* [Required work]: The answer must be an exact copy of every entry, with no pictures in it.
[Data supplied Boundary: Start]
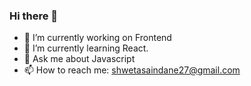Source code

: ### Hi there 👋

- 🔭 I’m currently working on Frontend
- 🌱 I’m currently learning React.
- 💬 Ask me about Javascript
- 📫 How to reach me: shwetasaindane27@gmail.com

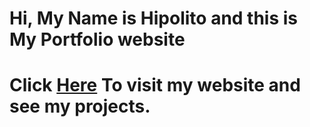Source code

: # Hi, My Name is Hipolito and this is My Portfolio website

# Click [Here](https://vercettizarak.github.io/hipolitovercetti/) To visit my website and see my projects.

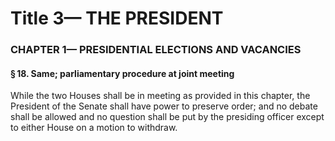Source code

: 
# Title 3— THE PRESIDENT
### CHAPTER 1— PRESIDENTIAL ELECTIONS AND VACANCIES
#### § 18. Same; parliamentary procedure at joint meeting

While the two Houses shall be in meeting as provided in this chapter, the President of the Senate shall have power to preserve order; and no debate shall be allowed and no question shall be put by the presiding officer except to either House on a motion to withdraw.
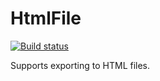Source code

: HtmlFile
====================

[![Build status](https://ci.appveyor.com/api/projects/status/aknnvgpp92c86ysf?svg=true)](https://ci.appveyor.com/project/NateShoffner/tabster-plugin-htmlfile)

Supports exporting to HTML files. 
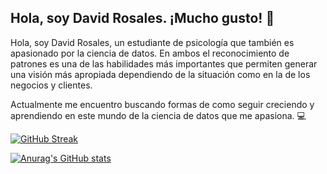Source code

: ## Hola, soy David Rosales. ¡Mucho gusto! :owl:

<!--
**davidalex2012/davidalex2012** is a ✨ _special_ ✨ repository because its `README.md` (this file) appears on your GitHub profile.

Here are some ideas to get you started:

- 🔭 I’m currently working on ...
- 🌱 I’m currently learning ...
- 👯 I’m looking to collaborate on ...
- 🤔 I’m looking for help with ...
- 💬 Ask me about ...
- 📫 How to reach me: ...
- 😄 Pronouns: ...
- ⚡ Fun fact: ...
-->
Hola, soy David Rosales, un estudiante de psicología que también es apasionado por la ciencia de datos. En ambos el reconocimiento de patrones es una de las habilidades más importantes que permiten generar una visión más apropiada dependiendo de la situación como en la de los negocios y clientes.

Actualmente me encuentro buscando formas de como seguir creciendo y aprendiendo en este mundo de la ciencia de datos que me apasiona. :computer:

[![GitHub Streak](https://streak-stats.demolab.com/?user=davidalex2012)](https://git.io/streak-stats)


[![Anurag's GitHub stats](https://github-readme-stats.vercel.app/api?username=davidalex2012)](https://github.com/anuraghazra/github-readme-stats)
[Data supplied Boundary: End]
* [Problem solution]:
Source code

: ### Hi there 👋

- 🔭 I’m currently working on Frontend
- 🌱 I’m currently learning React.
- 💬 Ask me about Javascript
- 📫 How to reach me: shwetasaindane27@gmail.com

Source code

: # Hi, My Name is Hipolito and this is My Portfolio website

# Click [Here](https://vercettizarak.github.io/hipolitovercetti/) To visit my website and see my projects.

Source code

: 
# Title 3— THE PRESIDENT
### CHAPTER 1— PRESIDENTIAL ELECTIONS AND VACANCIES
#### § 18. Same; parliamentary procedure at joint meeting

While the two Houses shall be in meeting as provided in this chapter, the President of the Senate shall have power to preserve order; and no debate shall be allowed and no question shall be put by the presiding officer except to either House on a motion to withdraw.
Source code

: HtmlFile
====================

[![Build status](https://ci.appveyor.com/api/projects/status/aknnvgpp92c86ysf?svg=true)](https://ci.appveyor.com/project/NateShoffner/tabster-plugin-htmlfile)

Supports exporting to HTML files. 
Source code

: ## Hola, soy David Rosales. ¡Mucho gusto! :owl:

<!--
**davidalex2012/davidalex2012** is a ✨ _special_ ✨ repository because its `README.md` (this file) appears on your GitHub profile.

Here are some ideas to get you started:

- 🔭 I’m currently working on ...
- 🌱 I’m currently learning ...
- 👯 I’m looking to collaborate on ...
- 🤔 I’m looking for help with ...
- 💬 Ask me about ...
- 📫 How to reach me: ...
- 😄 Pronouns: ...
- ⚡ Fun fact: ...
-->
Hola, soy David Rosales, un estudiante de psicología que también es apasionado por la ciencia de datos. En ambos el reconocimiento de patrones es una de las habilidades más importantes que permiten generar una visión más apropiada dependiendo de la situación como en la de los negocios y clientes.

Actualmente me encuentro buscando formas de como seguir creciendo y aprendiendo en este mundo de la ciencia de datos que me apasiona. :computer:

[![GitHub Streak](https://streak-stats.demolab.com/?user=davidalex2012)](https://git.io/streak-stats)


[![Anurag's GitHub stats](https://github-readme-stats.vercel.app/api?username=davidalex2012)](https://github.com/anuraghazra/github-readme-stats)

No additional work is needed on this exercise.